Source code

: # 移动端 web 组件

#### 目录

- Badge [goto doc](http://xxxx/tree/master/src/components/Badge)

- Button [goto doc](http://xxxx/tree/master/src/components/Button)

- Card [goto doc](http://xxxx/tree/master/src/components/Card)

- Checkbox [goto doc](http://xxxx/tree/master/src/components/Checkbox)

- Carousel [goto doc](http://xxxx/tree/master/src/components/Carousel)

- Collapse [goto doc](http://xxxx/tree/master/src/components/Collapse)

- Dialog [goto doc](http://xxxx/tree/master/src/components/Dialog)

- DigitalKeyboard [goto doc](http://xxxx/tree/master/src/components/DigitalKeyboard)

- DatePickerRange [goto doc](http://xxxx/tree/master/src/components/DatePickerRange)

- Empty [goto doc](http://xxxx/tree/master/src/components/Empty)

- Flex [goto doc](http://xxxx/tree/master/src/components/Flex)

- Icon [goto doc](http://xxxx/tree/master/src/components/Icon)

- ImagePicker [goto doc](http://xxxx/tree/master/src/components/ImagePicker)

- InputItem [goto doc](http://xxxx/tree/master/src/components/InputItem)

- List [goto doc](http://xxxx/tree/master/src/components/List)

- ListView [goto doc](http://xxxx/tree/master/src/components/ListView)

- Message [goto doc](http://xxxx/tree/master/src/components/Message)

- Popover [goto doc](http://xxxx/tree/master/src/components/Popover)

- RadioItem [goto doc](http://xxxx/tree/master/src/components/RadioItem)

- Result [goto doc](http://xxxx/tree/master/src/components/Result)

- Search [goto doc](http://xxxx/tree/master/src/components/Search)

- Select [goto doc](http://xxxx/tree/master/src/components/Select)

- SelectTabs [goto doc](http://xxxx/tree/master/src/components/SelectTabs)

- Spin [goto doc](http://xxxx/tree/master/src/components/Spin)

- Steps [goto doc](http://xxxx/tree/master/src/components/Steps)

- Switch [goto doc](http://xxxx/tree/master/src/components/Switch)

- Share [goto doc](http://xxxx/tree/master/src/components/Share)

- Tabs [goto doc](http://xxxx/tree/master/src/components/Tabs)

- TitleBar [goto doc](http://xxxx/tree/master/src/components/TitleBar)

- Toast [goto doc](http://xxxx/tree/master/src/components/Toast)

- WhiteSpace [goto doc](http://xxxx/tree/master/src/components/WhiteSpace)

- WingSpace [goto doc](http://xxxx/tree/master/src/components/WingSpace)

● ● ● ● ● ● ●

§ **Task brief**
Where the listing above has a line with "- Card [goto", start there, and output every line exactly through the line with "- Steps [goto", which is also included.

§ **Expected answer**
- Card [goto doc](http://xxxx/tree/master/src/components/Card)

- Checkbox [goto doc](http://xxxx/tree/master/src/components/Checkbox)

- Carousel [goto doc](http://xxxx/tree/master/src/components/Carousel)

- Collapse [goto doc](http://xxxx/tree/master/src/components/Collapse)

- Dialog [goto doc](http://xxxx/tree/master/src/components/Dialog)

- DigitalKeyboard [goto doc](http://xxxx/tree/master/src/components/DigitalKeyboard)

- DatePickerRange [goto doc](http://xxxx/tree/master/src/components/DatePickerRange)

- Empty [goto doc](http://xxxx/tree/master/src/components/Empty)

- Flex [goto doc](http://xxxx/tree/master/src/components/Flex)

- Icon [goto doc](http://xxxx/tree/master/src/components/Icon)

- ImagePicker [goto doc](http://xxxx/tree/master/src/components/ImagePicker)

- InputItem [goto doc](http://xxxx/tree/master/src/components/InputItem)

- List [goto doc](http://xxxx/tree/master/src/components/List)

- ListView [goto doc](http://xxxx/tree/master/src/components/ListView)

- Message [goto doc](http://xxxx/tree/master/src/components/Message)

- Popover [goto doc](http://xxxx/tree/master/src/components/Popover)

- RadioItem [goto doc](http://xxxx/tree/master/src/components/RadioItem)

- Result [goto doc](http://xxxx/tree/master/src/components/Result)

- Search [goto doc](http://xxxx/tree/master/src/components/Search)

- Select [goto doc](http://xxxx/tree/master/src/components/Select)

- SelectTabs [goto doc](http://xxxx/tree/master/src/components/SelectTabs)

- Spin [goto doc](http://xxxx/tree/master/src/components/Spin)

- Steps [goto doc](http://xxxx/tree/master/src/components/Steps)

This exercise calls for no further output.